▸ About this exercise: Of the lines listed below, return exactly those that run from the line containing "Class Name |" through the line containing "[[Back to Model", both included.

▸ Entries shown:
╭──
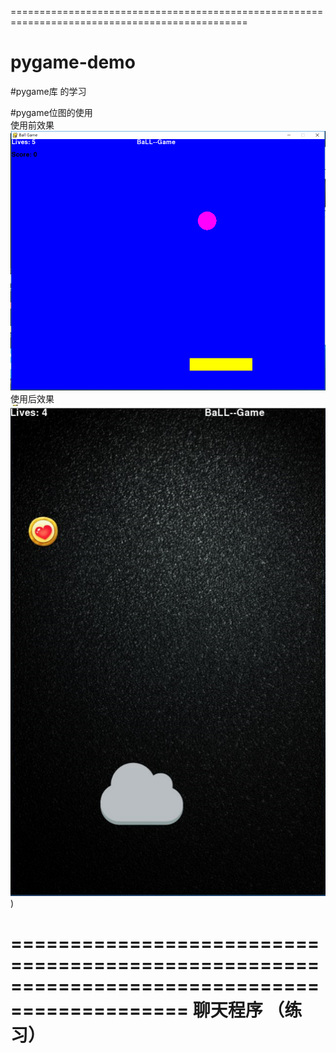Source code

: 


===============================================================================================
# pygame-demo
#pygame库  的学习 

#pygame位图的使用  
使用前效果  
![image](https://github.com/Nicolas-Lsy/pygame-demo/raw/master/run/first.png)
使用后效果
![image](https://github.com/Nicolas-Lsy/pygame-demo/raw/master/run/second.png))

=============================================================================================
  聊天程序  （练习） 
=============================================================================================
╰──
╭──
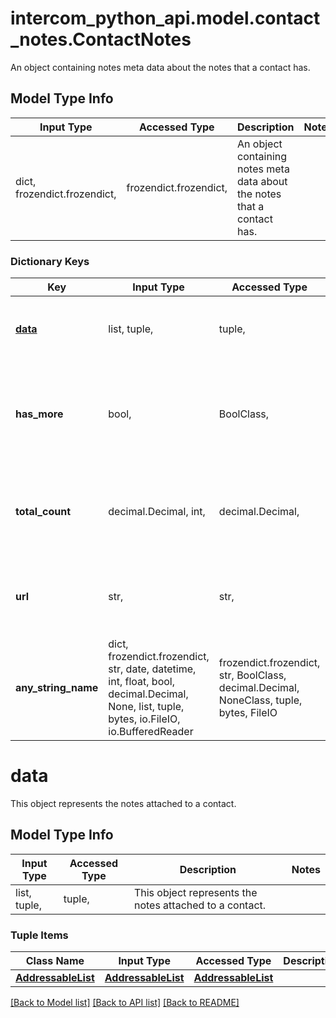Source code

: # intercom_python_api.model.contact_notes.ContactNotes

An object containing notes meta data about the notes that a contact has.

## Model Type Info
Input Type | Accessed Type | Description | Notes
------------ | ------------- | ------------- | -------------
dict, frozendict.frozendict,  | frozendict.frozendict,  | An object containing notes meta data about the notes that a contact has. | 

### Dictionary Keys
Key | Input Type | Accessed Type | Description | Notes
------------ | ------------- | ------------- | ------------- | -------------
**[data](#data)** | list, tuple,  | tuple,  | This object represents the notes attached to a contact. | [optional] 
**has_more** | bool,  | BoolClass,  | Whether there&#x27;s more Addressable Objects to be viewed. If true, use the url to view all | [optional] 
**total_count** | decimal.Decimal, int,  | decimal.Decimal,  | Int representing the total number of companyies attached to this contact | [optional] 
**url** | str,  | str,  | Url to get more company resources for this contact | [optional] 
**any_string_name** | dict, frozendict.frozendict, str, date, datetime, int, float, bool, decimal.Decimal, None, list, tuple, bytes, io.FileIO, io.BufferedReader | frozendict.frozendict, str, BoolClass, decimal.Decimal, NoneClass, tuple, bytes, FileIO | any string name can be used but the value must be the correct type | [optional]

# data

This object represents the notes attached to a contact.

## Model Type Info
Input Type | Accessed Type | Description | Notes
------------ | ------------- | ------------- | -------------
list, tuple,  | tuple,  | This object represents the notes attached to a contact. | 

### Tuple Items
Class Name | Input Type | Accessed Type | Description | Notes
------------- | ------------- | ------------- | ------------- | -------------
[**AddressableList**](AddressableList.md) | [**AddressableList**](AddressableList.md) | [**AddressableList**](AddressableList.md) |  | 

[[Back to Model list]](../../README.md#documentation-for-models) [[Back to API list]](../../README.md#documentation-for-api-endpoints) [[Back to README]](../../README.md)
╰──
▸ Response:
Class Name | Input Type | Accessed Type | Description | Notes
------------- | ------------- | ------------- | ------------- | -------------
[**AddressableList**](AddressableList.md) | [**AddressableList**](AddressableList.md) | [**AddressableList**](AddressableList.md) |  | 

[[Back to Model list]](../../README.md#documentation-for-models) [[Back to API list]](../../README.md#documentation-for-api-endpoints) [[Back to README]](../../README.md)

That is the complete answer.